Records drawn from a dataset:
= = = = = = =

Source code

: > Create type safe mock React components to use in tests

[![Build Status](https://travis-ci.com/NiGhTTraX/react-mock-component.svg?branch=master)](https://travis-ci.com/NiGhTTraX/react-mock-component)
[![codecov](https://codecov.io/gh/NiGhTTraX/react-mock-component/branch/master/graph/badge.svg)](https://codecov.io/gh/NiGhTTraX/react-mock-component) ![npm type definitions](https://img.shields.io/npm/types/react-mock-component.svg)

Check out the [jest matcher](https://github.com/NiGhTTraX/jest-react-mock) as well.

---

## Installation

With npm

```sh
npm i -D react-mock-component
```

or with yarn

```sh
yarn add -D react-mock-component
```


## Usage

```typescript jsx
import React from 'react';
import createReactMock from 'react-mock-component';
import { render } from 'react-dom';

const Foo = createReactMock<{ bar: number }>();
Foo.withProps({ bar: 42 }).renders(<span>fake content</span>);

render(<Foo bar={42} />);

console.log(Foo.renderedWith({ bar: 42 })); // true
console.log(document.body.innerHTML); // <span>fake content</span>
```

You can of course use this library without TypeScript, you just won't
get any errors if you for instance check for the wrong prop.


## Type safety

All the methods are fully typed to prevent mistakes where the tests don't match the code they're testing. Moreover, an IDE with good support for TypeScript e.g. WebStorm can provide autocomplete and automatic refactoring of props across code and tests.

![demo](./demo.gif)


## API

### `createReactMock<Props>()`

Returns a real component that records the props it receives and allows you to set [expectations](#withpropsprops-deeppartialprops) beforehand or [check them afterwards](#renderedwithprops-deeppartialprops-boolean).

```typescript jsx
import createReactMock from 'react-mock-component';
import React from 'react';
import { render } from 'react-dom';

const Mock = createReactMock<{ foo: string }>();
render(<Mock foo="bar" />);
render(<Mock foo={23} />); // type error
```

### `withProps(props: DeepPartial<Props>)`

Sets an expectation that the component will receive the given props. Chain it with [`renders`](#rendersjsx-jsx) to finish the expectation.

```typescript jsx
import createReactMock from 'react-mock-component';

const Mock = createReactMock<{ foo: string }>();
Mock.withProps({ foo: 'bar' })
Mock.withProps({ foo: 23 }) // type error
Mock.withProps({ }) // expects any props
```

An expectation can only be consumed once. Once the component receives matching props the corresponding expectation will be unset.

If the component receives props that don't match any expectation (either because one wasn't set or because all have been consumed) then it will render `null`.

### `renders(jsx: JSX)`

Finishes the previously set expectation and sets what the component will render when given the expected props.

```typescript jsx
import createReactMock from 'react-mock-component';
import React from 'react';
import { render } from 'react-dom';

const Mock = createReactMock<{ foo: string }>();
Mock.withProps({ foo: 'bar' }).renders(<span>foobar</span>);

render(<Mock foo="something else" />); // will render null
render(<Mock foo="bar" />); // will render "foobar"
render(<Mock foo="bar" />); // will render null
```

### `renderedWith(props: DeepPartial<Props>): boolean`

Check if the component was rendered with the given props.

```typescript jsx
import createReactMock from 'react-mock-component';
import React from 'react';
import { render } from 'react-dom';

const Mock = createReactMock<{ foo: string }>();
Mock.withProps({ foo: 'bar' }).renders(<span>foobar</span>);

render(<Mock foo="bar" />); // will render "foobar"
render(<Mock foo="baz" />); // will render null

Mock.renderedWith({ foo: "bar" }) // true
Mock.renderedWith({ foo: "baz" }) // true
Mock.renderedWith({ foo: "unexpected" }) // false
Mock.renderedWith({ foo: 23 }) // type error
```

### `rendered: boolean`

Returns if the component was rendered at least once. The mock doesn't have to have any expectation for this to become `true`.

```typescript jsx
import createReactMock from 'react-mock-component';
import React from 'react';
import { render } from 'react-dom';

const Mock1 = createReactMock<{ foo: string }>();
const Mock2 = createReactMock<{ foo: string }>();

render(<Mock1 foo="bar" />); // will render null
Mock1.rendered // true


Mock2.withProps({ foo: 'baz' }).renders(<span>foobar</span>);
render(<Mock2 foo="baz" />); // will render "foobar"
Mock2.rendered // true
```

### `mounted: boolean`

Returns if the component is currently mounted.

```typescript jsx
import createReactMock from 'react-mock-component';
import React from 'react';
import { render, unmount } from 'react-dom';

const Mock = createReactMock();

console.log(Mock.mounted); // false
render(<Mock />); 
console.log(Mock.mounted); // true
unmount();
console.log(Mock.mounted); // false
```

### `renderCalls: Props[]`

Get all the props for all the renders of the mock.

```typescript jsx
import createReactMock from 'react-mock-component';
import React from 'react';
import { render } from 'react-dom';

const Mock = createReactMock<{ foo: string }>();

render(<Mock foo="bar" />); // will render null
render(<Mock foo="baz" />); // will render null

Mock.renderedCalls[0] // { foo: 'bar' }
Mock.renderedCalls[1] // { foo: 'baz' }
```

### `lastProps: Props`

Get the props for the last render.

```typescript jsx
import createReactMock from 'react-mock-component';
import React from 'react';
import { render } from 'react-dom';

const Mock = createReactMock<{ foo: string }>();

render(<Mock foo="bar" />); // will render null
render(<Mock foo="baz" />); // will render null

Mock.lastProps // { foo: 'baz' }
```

= = = = = = =

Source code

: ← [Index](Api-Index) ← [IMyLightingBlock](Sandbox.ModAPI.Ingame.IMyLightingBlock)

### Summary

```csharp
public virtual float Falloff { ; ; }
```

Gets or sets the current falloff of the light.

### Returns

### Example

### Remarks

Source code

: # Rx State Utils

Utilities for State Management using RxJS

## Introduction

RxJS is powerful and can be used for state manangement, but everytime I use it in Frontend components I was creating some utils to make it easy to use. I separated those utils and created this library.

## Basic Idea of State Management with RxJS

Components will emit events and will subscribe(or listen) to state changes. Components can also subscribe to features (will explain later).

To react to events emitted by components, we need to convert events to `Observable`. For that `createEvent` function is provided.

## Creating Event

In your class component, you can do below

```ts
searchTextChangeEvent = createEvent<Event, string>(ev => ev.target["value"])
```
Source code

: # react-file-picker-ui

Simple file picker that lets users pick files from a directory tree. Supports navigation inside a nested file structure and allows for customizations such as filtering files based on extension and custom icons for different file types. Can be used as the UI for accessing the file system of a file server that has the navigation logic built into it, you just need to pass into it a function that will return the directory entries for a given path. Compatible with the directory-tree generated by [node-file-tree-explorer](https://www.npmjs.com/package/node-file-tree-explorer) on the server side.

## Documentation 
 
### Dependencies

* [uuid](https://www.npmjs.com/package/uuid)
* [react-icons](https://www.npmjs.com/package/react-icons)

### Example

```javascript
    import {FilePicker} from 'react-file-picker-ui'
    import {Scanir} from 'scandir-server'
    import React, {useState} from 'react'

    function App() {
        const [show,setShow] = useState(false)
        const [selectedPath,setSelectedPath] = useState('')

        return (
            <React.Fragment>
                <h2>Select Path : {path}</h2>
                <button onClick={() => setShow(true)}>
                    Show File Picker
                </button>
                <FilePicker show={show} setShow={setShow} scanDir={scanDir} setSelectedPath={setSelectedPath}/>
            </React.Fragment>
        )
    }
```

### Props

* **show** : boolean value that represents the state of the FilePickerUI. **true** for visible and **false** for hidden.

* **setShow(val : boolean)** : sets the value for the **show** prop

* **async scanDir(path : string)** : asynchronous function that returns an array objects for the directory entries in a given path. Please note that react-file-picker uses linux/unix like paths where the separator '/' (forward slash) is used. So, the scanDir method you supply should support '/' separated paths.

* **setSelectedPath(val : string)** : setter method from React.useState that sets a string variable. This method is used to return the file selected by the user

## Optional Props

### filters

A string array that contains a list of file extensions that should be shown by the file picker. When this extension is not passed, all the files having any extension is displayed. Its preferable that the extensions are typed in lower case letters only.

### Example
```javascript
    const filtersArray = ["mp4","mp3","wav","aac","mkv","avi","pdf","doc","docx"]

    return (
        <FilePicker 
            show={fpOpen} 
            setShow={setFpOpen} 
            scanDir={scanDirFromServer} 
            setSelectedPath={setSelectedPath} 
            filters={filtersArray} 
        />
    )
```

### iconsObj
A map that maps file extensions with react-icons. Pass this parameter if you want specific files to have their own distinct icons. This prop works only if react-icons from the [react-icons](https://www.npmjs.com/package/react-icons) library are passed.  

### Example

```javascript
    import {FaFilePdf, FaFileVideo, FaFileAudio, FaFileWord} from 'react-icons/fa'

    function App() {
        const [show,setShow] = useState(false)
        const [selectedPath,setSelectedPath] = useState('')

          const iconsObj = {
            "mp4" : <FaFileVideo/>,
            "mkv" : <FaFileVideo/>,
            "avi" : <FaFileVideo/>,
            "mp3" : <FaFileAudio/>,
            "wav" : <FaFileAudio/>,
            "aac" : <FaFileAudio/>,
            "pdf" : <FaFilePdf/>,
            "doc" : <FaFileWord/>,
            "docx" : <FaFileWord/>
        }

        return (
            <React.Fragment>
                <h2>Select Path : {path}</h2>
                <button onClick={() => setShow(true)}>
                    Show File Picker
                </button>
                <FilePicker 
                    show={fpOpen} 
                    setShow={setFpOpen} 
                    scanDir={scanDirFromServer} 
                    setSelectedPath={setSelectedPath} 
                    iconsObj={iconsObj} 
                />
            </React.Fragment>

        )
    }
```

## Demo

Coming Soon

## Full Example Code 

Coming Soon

= = = = = = =

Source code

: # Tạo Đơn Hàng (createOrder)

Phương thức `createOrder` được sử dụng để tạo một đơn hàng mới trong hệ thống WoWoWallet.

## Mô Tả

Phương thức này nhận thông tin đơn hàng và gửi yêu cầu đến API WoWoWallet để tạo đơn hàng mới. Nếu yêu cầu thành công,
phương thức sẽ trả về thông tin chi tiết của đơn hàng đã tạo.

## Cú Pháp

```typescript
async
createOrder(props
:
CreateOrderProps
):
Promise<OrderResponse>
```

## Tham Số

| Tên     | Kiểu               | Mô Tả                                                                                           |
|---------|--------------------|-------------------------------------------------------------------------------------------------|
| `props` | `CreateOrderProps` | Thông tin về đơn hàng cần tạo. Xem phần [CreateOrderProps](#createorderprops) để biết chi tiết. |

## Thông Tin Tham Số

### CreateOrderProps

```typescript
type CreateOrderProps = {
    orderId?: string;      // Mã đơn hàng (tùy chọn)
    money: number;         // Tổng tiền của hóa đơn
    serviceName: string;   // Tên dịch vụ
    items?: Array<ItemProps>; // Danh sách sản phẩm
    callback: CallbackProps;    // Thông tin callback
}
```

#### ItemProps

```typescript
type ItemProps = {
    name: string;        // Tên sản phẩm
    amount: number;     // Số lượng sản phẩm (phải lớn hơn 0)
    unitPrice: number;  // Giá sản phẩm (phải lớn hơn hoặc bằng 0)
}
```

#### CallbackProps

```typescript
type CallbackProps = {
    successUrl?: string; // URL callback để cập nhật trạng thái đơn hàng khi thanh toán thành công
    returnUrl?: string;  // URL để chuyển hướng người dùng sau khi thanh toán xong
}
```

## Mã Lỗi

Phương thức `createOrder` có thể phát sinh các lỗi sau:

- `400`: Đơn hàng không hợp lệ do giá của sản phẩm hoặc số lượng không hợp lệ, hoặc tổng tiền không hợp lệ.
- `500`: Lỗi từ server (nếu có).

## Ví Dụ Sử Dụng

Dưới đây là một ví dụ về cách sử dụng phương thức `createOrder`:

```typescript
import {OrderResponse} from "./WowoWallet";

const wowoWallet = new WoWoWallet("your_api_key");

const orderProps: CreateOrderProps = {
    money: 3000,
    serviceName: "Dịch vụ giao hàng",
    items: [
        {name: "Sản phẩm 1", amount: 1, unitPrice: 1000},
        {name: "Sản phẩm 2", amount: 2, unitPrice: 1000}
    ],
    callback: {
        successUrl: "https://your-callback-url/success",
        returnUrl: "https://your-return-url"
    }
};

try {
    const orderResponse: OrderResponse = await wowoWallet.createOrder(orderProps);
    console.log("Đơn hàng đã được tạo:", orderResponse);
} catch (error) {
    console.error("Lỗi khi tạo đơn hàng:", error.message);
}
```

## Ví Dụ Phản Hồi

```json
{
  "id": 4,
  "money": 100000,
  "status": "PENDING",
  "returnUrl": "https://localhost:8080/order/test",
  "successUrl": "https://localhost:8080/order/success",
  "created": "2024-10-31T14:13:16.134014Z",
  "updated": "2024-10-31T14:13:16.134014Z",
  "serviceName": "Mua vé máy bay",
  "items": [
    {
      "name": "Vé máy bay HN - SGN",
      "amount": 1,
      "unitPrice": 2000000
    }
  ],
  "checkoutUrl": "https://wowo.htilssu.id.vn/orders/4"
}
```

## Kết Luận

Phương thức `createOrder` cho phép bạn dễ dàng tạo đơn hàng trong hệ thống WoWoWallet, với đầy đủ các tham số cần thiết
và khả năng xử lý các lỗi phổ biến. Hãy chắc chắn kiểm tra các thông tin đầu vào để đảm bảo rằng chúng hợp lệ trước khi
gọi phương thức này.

= = = = = = =

Your answer should consist of the lines above that hold the word "just", copied exactly.

You can of course use this library without TypeScript, you just won't
Simple file picker that lets users pick files from a directory tree. Supports navigation inside a nested file structure and allows for customizations such as filtering files based on extension and custom icons for different file types. Can be used as the UI for accessing the file system of a file server that has the navigation logic built into it, you just need to pass into it a function that will return the directory entries for a given path. Compatible with the directory-tree generated by [node-file-tree-explorer](https://www.npmjs.com/package/node-file-tree-explorer) on the server side.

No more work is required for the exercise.